Nerds are a hard bunch to please. With the hardcore fanboy
and internet forum troll, nothing is either OK or satisfactory: it is either
the greatest thing since Star Trek II,
or else a childhood-destroying monster that haunts their dreams and caused the
deaths of their grandparents.
As everyone knows, virtually every huge blockbuster being
released at the moment has its origins in some kind of comic book. Gone are the
days when being a 22 year old fanzine collector got you beaten up – even
gangster wannabes now proudly sport Superman hats or Marvel hoodies, or Batman
belt-buckles so heavy their jeans end up around their ankles. Just looking at
the grosses for Spider-Man or The Dark Knight will tell you that nerd
culture is now a huge business, and as such movies find themselves pandering to
the kind of demographic who are willing to part with £1000 for a life-size
stormtrooper outfit from Forbidden Planet.

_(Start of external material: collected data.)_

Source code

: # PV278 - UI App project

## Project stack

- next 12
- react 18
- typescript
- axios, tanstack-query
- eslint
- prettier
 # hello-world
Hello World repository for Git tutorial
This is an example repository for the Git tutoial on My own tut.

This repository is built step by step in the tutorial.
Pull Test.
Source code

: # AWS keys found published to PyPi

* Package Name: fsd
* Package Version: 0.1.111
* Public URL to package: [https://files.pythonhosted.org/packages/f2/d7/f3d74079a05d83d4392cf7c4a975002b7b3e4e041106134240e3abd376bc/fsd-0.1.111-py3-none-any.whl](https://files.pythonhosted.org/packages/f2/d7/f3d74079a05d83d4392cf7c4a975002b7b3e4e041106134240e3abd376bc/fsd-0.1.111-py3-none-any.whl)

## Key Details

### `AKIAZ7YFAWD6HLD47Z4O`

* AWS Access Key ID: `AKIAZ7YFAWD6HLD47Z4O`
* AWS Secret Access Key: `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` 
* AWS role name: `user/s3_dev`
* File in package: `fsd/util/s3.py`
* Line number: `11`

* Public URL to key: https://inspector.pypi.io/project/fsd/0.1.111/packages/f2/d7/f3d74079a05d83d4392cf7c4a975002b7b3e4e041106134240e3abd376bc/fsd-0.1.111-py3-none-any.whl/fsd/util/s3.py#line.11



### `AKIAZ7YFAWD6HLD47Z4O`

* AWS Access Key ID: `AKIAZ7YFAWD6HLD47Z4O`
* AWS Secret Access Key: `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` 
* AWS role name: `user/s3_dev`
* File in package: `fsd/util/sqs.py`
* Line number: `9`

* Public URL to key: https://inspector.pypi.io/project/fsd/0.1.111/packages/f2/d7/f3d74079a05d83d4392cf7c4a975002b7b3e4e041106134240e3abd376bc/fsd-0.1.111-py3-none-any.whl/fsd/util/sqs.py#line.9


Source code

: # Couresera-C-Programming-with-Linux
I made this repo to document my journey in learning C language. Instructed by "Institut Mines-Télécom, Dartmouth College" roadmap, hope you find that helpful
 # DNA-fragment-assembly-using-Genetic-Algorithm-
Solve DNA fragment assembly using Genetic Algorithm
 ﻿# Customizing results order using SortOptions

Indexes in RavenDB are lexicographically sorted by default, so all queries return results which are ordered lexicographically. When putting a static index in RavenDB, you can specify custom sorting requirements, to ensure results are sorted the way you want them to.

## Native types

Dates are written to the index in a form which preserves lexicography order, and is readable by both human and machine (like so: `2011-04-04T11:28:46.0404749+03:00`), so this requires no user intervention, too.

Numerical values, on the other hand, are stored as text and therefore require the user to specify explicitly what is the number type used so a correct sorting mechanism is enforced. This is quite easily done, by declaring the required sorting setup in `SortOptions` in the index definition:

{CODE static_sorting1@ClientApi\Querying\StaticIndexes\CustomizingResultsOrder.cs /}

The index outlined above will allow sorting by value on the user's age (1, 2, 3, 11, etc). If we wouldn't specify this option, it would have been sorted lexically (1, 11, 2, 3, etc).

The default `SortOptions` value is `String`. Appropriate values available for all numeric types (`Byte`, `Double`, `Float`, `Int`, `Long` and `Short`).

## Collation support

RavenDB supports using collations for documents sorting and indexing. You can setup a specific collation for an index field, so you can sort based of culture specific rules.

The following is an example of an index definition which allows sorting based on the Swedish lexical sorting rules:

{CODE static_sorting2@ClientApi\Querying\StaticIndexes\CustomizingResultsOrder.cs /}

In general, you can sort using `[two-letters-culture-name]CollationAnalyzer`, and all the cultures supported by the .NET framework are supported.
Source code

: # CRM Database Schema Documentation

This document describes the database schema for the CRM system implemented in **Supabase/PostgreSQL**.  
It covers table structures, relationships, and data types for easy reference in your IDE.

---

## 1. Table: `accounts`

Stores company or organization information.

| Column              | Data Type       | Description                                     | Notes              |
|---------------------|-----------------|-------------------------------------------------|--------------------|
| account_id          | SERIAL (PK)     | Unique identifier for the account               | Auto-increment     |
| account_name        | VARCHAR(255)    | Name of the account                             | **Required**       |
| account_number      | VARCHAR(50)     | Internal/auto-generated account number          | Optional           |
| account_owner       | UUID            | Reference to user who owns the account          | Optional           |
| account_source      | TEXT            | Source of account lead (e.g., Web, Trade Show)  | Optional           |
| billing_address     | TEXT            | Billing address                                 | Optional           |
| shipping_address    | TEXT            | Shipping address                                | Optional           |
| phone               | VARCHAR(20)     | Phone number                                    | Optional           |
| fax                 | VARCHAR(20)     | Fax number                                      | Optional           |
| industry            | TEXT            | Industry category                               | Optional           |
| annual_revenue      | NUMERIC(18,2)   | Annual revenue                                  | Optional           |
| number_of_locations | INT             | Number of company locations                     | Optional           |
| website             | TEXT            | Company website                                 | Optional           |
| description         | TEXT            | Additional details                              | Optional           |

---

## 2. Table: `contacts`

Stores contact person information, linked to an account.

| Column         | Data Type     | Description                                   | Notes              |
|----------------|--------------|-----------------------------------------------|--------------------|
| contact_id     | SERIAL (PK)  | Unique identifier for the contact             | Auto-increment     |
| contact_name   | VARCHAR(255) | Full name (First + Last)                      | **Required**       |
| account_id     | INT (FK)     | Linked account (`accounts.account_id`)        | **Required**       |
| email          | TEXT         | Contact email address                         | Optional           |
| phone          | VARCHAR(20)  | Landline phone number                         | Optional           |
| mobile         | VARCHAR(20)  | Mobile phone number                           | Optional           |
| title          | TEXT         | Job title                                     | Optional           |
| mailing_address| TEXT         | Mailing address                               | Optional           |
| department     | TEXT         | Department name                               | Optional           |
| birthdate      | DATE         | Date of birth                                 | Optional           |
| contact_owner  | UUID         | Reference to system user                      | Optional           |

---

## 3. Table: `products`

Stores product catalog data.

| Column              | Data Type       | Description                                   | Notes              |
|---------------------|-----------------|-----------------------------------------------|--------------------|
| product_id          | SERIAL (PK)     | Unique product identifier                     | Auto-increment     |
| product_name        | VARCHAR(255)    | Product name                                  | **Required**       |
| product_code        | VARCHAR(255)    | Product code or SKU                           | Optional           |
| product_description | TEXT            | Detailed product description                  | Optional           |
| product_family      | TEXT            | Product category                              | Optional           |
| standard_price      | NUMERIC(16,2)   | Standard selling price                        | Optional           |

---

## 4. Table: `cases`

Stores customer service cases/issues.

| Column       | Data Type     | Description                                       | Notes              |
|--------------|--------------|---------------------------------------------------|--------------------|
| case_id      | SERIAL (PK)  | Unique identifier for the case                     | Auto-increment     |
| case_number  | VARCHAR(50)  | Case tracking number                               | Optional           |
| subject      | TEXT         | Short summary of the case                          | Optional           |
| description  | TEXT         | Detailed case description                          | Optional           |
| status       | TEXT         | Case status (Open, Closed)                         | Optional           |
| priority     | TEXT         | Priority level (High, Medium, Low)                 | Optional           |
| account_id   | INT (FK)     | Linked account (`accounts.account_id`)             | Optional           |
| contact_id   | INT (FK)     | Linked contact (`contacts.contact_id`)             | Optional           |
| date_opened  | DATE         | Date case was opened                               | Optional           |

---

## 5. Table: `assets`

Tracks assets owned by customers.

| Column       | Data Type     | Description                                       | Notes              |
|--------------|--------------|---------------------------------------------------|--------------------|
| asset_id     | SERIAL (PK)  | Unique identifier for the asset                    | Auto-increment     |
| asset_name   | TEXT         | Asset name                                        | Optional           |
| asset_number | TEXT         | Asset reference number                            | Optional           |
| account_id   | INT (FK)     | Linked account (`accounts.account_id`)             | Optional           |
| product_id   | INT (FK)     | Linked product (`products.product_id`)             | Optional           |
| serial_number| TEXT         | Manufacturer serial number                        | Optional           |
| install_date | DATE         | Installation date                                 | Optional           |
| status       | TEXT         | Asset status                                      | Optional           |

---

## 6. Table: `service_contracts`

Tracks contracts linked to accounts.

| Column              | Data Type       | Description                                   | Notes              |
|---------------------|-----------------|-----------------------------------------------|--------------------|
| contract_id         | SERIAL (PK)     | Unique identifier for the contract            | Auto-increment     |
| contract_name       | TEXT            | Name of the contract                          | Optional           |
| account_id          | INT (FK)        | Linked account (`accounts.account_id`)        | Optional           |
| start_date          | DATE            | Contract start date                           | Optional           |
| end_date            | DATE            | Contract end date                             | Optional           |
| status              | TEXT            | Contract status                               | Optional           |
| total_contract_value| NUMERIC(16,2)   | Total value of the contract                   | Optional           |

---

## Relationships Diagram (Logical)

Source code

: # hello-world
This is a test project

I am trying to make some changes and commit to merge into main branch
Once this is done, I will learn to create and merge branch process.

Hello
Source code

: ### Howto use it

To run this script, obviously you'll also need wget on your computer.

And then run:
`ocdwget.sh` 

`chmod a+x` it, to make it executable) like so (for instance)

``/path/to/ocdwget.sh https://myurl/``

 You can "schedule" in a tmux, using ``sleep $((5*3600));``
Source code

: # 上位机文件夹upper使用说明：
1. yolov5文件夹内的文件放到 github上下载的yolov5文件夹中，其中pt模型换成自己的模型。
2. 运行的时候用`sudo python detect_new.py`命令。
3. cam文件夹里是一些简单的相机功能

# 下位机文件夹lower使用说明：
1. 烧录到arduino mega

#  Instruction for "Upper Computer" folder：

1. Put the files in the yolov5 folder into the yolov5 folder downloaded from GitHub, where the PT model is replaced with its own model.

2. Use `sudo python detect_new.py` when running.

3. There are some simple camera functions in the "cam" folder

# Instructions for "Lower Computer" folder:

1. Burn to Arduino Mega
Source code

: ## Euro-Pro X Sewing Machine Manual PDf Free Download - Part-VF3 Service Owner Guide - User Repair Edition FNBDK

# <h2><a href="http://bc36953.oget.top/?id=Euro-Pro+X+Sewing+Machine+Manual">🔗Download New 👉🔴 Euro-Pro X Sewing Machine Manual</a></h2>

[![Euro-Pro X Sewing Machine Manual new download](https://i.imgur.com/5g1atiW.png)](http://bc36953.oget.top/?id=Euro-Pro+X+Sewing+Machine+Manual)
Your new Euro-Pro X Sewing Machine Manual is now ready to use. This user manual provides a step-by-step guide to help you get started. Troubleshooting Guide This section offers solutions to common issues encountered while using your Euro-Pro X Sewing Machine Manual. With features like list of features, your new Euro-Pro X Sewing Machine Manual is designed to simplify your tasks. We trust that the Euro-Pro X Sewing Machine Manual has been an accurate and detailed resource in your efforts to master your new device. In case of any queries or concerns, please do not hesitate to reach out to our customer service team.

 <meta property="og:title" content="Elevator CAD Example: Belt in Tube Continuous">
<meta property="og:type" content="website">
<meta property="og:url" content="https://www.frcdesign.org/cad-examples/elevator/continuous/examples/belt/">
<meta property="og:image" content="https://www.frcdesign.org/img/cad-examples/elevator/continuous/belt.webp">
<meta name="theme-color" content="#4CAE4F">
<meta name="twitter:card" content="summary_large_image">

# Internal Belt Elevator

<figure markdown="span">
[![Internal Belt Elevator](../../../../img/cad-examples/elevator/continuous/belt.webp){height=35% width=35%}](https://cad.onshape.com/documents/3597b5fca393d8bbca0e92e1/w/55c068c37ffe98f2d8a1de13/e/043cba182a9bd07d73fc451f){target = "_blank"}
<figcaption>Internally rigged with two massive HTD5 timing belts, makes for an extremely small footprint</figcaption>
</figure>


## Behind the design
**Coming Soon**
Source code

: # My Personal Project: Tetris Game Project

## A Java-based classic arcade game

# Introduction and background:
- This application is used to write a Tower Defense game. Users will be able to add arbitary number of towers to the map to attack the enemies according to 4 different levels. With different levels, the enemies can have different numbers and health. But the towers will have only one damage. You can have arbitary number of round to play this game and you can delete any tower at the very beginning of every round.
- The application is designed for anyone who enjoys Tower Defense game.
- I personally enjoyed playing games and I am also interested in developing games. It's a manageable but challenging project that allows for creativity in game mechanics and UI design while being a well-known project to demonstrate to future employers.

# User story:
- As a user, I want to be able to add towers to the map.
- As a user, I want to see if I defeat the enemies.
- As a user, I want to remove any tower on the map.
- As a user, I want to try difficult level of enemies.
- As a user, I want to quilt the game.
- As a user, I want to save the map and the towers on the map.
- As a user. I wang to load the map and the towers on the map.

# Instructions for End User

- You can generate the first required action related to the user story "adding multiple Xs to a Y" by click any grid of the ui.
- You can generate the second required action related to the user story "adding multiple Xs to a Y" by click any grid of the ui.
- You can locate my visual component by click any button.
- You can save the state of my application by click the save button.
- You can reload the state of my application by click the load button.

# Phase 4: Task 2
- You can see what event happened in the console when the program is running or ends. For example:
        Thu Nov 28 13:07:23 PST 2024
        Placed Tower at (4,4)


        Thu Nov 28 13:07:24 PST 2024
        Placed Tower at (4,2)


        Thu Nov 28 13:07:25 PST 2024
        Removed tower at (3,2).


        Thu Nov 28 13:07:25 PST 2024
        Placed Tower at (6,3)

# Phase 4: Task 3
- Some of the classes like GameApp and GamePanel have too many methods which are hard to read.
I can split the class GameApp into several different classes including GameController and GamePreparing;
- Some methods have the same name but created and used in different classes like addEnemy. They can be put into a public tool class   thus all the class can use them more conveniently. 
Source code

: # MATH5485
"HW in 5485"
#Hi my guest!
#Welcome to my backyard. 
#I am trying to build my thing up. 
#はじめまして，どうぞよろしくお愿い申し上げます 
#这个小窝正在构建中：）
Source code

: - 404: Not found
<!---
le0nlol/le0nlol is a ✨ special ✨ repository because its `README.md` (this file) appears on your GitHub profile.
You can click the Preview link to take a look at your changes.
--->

From an objective point of view, it makes perfect business
sense to do this. If you want your movie to make as much money as possible,
release some screenshots of The Lizard in The
Amazing Spider-Man or leak to AintItCool that Cumberbatch is playing Khan
in the nest Star Trek film, and just
sit back and watch the internet forums explode with “this is so leet/this is
tre suxorz” bitch-slapping. It can only end up well for you: everyone will pay
to see the film, just so they can then keep up with the forum comments on it –
after all, no self-respecting nerd would be caught dead being behind on the
current pop-culture talk.
Many, many people went to see Transformers 3: Dark of the Moon. Many of those many people will
have been hugely disappointed by it, but of course that didn’t stop those
people from paying to see it in the first place, thereby guaranteeing Michael
Bay license to make another car-crash-in-your-head orgy of dull robot violence.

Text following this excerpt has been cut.